DIRECTIONS
Looking at the records below, please work out how many lines contain the word "Greg" and give the number alone.

[Stored items from a collection]
====

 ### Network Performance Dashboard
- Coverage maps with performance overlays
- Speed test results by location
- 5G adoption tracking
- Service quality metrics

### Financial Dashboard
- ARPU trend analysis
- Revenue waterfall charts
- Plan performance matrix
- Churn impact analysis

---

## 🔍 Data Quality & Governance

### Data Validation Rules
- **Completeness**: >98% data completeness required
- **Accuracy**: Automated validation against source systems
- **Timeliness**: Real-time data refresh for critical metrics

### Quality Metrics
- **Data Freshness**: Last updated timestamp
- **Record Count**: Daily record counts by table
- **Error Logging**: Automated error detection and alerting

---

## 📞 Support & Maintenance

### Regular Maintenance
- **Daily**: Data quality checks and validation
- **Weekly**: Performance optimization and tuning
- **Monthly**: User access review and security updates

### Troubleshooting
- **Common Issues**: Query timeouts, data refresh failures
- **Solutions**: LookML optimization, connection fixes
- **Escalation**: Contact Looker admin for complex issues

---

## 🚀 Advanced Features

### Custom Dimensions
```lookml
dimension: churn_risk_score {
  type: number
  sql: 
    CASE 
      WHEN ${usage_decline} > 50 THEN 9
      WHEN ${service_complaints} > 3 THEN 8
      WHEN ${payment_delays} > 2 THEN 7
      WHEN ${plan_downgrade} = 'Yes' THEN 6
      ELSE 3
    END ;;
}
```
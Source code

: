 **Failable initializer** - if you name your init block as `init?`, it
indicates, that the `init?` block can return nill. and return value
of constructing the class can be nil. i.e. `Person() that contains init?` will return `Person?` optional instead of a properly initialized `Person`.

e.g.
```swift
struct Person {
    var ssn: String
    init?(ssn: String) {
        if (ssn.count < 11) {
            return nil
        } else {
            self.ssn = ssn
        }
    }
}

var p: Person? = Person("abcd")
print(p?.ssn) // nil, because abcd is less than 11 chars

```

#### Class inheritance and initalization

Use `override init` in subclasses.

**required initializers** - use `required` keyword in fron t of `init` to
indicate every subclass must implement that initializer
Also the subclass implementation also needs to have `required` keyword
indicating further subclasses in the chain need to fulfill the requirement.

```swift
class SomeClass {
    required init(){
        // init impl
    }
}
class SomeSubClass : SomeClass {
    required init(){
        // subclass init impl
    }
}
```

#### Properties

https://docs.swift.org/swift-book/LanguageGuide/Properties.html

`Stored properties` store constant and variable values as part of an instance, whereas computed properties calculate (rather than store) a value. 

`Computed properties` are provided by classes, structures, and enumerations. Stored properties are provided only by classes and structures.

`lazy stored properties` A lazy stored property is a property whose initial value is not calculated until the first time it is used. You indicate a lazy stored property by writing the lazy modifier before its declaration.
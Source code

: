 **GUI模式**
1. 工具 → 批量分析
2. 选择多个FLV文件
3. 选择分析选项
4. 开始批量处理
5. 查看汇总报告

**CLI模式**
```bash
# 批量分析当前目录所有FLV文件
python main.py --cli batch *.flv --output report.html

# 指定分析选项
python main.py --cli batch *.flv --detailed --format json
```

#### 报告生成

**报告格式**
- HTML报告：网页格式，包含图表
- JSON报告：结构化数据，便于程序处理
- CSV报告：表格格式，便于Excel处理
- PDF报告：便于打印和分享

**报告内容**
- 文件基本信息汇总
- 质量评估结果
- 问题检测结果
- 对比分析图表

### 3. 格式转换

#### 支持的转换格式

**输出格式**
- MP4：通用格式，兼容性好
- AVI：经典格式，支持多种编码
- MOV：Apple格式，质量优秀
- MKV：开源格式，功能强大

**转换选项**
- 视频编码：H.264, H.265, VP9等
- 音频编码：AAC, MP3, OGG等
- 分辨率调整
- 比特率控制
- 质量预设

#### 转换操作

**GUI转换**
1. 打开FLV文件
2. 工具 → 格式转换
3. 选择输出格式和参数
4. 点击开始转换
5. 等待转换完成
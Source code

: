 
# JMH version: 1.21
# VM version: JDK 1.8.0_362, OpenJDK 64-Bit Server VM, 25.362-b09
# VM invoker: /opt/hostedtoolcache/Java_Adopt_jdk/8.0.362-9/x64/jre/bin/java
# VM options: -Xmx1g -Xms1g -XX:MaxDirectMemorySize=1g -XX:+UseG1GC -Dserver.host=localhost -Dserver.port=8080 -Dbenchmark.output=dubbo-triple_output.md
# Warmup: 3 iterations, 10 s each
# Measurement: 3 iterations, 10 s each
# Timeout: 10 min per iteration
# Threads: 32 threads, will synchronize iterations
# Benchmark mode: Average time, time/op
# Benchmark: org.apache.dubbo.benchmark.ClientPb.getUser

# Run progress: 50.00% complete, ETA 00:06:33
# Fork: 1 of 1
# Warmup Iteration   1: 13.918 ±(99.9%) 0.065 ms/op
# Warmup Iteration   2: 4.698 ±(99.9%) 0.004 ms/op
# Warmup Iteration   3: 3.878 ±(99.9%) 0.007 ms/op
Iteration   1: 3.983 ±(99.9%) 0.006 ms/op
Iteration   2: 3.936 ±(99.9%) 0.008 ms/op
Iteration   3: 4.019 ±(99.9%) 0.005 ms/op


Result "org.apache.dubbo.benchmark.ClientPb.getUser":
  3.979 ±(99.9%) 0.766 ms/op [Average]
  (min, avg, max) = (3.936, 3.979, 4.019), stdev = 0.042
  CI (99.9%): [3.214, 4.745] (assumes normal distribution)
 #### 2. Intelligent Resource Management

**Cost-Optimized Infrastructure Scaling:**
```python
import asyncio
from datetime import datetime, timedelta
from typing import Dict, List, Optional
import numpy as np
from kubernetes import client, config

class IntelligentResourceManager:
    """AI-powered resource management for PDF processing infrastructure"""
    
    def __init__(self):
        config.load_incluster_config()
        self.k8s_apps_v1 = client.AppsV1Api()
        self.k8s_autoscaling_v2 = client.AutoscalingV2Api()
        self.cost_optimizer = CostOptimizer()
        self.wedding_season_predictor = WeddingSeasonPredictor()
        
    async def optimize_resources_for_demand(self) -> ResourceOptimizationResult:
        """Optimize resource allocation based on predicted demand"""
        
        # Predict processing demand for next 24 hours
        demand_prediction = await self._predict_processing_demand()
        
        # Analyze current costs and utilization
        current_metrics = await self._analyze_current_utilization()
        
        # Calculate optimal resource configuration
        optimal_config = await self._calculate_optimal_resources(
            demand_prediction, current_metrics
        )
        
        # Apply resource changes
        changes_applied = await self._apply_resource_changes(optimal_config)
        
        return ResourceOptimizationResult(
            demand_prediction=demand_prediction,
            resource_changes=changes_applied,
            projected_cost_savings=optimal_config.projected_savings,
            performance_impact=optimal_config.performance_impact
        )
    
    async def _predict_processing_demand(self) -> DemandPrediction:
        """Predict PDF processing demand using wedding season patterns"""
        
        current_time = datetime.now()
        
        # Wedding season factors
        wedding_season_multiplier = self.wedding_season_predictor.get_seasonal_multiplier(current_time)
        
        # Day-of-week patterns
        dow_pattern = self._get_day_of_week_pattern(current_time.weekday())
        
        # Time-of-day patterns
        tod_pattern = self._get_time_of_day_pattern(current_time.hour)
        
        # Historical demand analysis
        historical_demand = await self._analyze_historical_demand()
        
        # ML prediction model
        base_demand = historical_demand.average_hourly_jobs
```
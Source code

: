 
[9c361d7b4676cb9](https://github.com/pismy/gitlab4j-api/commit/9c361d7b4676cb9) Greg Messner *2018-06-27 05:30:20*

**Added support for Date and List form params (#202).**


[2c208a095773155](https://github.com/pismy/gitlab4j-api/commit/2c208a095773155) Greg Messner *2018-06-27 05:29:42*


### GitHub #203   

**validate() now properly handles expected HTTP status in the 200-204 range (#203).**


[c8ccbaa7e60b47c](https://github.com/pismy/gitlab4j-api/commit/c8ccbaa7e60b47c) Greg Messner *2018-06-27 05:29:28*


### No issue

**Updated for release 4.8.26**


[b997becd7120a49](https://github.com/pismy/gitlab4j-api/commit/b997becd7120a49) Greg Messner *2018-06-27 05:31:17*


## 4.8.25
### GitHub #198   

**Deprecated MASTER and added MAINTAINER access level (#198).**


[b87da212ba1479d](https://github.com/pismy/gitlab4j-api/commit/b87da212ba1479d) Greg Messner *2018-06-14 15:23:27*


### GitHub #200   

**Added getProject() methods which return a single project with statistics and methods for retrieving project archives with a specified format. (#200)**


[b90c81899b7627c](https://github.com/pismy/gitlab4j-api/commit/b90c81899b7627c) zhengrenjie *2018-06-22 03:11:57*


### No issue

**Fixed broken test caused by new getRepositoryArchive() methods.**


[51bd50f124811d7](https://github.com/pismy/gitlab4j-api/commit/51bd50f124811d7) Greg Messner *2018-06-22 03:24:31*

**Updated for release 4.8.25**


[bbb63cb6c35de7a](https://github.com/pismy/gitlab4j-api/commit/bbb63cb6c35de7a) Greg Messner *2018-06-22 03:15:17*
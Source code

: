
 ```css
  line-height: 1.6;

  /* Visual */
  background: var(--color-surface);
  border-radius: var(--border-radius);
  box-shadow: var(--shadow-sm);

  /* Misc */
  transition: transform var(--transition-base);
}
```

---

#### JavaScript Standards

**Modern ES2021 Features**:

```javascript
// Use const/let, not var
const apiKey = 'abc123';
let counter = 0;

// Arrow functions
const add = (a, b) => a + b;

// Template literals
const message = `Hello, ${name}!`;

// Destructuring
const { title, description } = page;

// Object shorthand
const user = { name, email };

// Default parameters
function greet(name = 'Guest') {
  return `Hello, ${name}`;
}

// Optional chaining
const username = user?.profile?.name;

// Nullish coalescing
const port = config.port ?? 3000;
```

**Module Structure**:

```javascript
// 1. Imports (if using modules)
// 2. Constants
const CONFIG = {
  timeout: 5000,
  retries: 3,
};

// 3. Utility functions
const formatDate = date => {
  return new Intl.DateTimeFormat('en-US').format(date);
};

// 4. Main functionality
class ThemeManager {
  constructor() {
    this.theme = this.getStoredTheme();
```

====

SOLUTION FOR THIS PROBLEM
7